25.Reverse Nodes in k-Group¶
Tags: Hard
Linked List
Links: https://leetcode.com/problems/reverse-nodes-in-k-group/
Given a linked list, reverse the nodes of a linked list k at a time and return its modified list.
k is a positive integer and is less than or equal to the length of the linked list.

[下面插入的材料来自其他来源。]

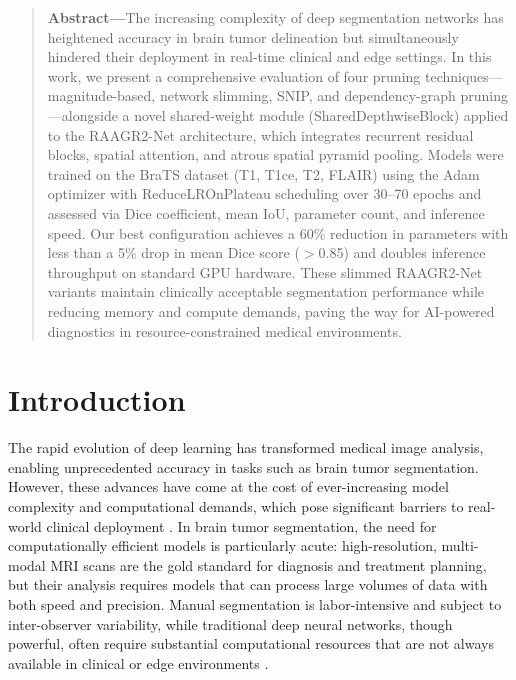 \documentclass[12pt,a4paper]{article}
\begin{document}
\newpage

\begin{abstract}
\noindent\textbf{Abstract---}The increasing complexity of deep segmentation networks has heightened accuracy in brain tumor delineation but simultaneously hindered their deployment in real-time clinical and edge settings. In this work, we present a comprehensive evaluation of four pruning techniques---magnitude-based, network slimming, SNIP, and dependency-graph pruning---alongside a novel shared-weight module (SharedDepthwiseBlock) applied to the RAAGR2-Net architecture, which integrates recurrent residual blocks, spatial attention, and atrous spatial pyramid pooling. Models were trained on the BraTS dataset (T1, T1ce, T2, FLAIR) using the Adam optimizer with ReduceLROnPlateau scheduling over 30--70 epochs and assessed via Dice coefficient, mean IoU, parameter count, and inference speed. Our best configuration achieves a 60\% reduction in parameters with less than a 5\% drop in mean Dice score ($>$0.85) and doubles inference throughput on standard GPU hardware. These slimmed RAAGR2-Net variants maintain clinically acceptable segmentation performance while reducing memory and compute demands, paving the way for AI-powered diagnostics in resource-constrained medical environments.
\end{abstract}

\newpage
\tableofcontents
\newpage

\section{Introduction}

The rapid evolution of deep learning has transformed medical image analysis, enabling unprecedented accuracy in tasks such as brain tumor segmentation. However, these advances have come at the cost of ever-increasing model complexity and computational demands, which pose significant barriers to real-world clinical deployment \citep{Yang2025, Mazurek2024, Wu2023, Ragab2024}. In brain tumor segmentation, the need for computationally efficient models is particularly acute: high-resolution, multi-modal MRI scans are the gold standard for diagnosis and treatment planning, but their analysis requires models that can process large volumes of data with both speed and precision. Manual segmentation is labor-intensive and subject to inter-observer variability, while traditional deep neural networks, though powerful, often require substantial computational resources that are not always available in clinical or edge environments \citep{Yang2025, Ragab2024}.
\end{document}
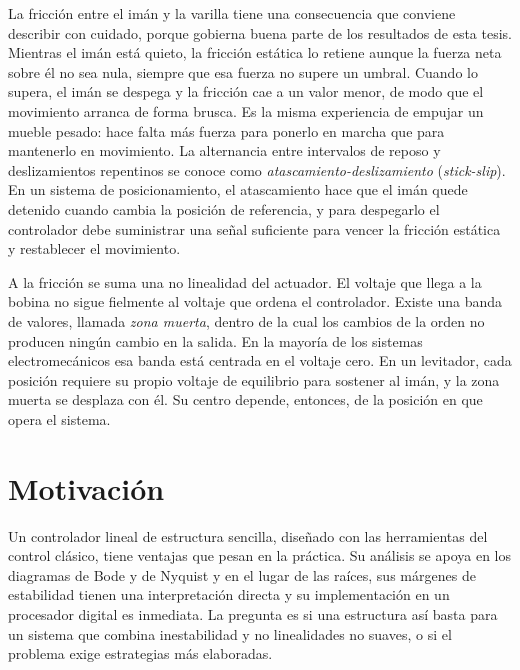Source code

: La fricción entre el imán y la varilla tiene una consecuencia que conviene describir con cuidado, porque gobierna buena parte de los resultados de esta tesis. Mientras el imán está quieto, la fricción estática lo retiene aunque la fuerza neta sobre él no sea nula, siempre que esa fuerza no supere un umbral. Cuando lo supera, el imán se despega y la fricción cae a un valor menor, de modo que el movimiento arranca de forma brusca. Es la misma experiencia de empujar un mueble pesado: hace falta más fuerza para ponerlo en marcha que para mantenerlo en movimiento. La alternancia entre intervalos de reposo y deslizamientos repentinos se conoce como \emph{atascamiento-deslizamiento} (\emph{stick-slip}). En un sistema de posicionamiento, el atascamiento hace que el imán quede detenido cuando cambia la posición de referencia, y para despegarlo el controlador debe suministrar una señal suficiente para vencer la fricción estática y restablecer el movimiento.

A la fricción se suma una no linealidad del actuador. El voltaje que llega a la bobina no sigue fielmente al voltaje que ordena el controlador. Existe una banda de valores, llamada \emph{zona muerta}, dentro de la cual los cambios de la orden no producen ningún cambio en la salida. En la mayoría de los sistemas electromecánicos esa banda está centrada en el voltaje cero. En un levitador, cada posición requiere su propio voltaje de equilibrio para sostener al imán, y la zona muerta se desplaza con él. Su centro depende, entonces, de la posición en que opera el sistema.

\section{Motivación}\label{sec:motivacion}

Un controlador lineal de estructura sencilla, diseñado con las herramientas del control clásico, tiene ventajas que pesan en la práctica. Su análisis se apoya en los diagramas de Bode y de Nyquist y en el lugar de las raíces, sus márgenes de estabilidad tienen una interpretación directa y su implementación en un procesador digital es inmediata. La pregunta es si una estructura así basta para un sistema que combina inestabilidad y no linealidades no suaves, o si el problema exige estrategias más elaboradas.


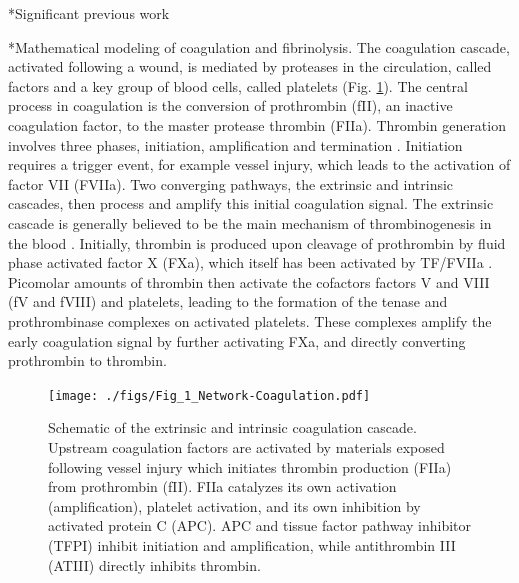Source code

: \documentclass[11pt]{article}
\makeatletter
\renewcommand\subsection{\@startsection
	{subsection}{2}{0mm}
	{-0.05in}
	{-0.5\baselineskip}
	{\normalfont\normalsize\bfseries}}
\renewcommand\section{\@startsection
	{subsection}{2}{0mm}
	{-0.2in}
	{0.05\baselineskip}
	{\normalfont\large\bfseries}}
\makeatother
\begin{document}
\section*{Significant previous work}
\subsection*{Mathematical modeling of coagulation and fibrinolysis.}
The coagulation cascade, activated following a wound,
is mediated by proteases in the circulation, called factors and a key group of blood cells, called platelets (Fig. \ref{fig:fig-coagulation}).
The central process in coagulation is the conversion of prothrombin (fII), an inactive coagulation factor, to the master protease thrombin (FIIa).
Thrombin generation involves three phases, initiation, amplification and termination \cite{GOLDHABER2006, Brummel:2002aa}.
Initiation requires a trigger event, for example vessel injury, which leads to the activation of factor VII (FVIIa).
Two converging pathways, the extrinsic and intrinsic cascades, then process and amplify this initial coagulation signal.
The extrinsic cascade is generally believed to be the main mechanism of thrombinogenesis in the blood \cite{MANN1990,ROBERTS1998,MANN1999}.
Initially, thrombin is produced upon cleavage of prothrombin by fluid phase activated factor X (FXa), which itself has been activated by TF/FVIIa \cite{Butenas:2002aa}.
Picomolar amounts of thrombin then activate the cofactors factors V and VIII (fV and fVIII) and platelets,
leading to the formation of the tenase and prothrombinase complexes on activated platelets.
These complexes amplify the early coagulation signal by further activating FXa, and directly converting prothrombin to thrombin.

\begin{figure}
  \texttt{[image: ./figs/Fig\_1\_Network-Coagulation.pdf]}
  \caption{Schematic of the extrinsic and intrinsic coagulation cascade.
  Upstream coagulation factors are activated by materials exposed following vessel injury which initiates thrombin production (FIIa) from prothrombin (fII).
  FIIa catalyzes its own activation (amplification), platelet activation, and its own inhibition by activated protein C (APC).
  APC and tissue factor pathway inhibitor (TFPI) inhibit initiation and amplification, while antithrombin III (ATIII) directly inhibits thrombin. }\label{fig:fig-coagulation}
\end{figure}
\end{document}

If the number of nodes is not a multiple of k then left-out nodes in the end should remain as it is.
Example:
Given this linked list: 1->2->3->4->5
For k = 2, you should return: 2->1->4->3->5
For k = 3, you should return: 3->2->1->4->5
Note:
- Only constant extra memory is allowed.
- You may not alter the values in the list's nodes, only nodes itself may be changed.
/**
* Definition for singly-linked list.
* struct ListNode {
* int val;
* ListNode *next;
* ListNode(int x) : val(x), next(NULL) {}
* };
*/
class Solution {
public:
ListNode* reverseKGroup(ListNode* head, int k) {
//空链表,或者只有一个节点,或者k为1,直接返回
if (!head || !head -> next || k == 1) return head;
ListNode *dummy = new ListNode(0);
dummy -> next = head;
ListNode * pre = head, * cur = pre -> next, *top = dummy;
int cnt = 0; //计数器,记录走过多少个节点
ListNode *prob = top; //探测指针,判断何时到达尾部
//开始翻转
while (true) {
cnt = 0;
while (prob -> next && cnt < k) {
prob = prob -> next;
++cnt;
}
if (cnt != k) break;
for (int i = 1; i <= k - 1; ++i){
pre -> next = cur -> next;
cur -> next = top -> next;
top -> next = cur;
cur = pre -> next;
}
top = pre;
prob = top;
pre = pre -> next;
if (!pre) break;
else cur = pre -> next;
}
return dummy -> next;
}
};
虽然是hard的题目,但是思路很明显,注意细节就可以。
翻转链表的局部,肯定需要三个辅助指针,其中两个用于翻转,一个用来做虚拟头部。另外由于是部分翻转,可能存在长度小于要求长度的情况,所以需要一个探测指针和一个计数器,探测指针探测什么时候到尾端,计数器用来记录走过的节点,和题目19.Remove Nth Node From End of List
思路很是接近。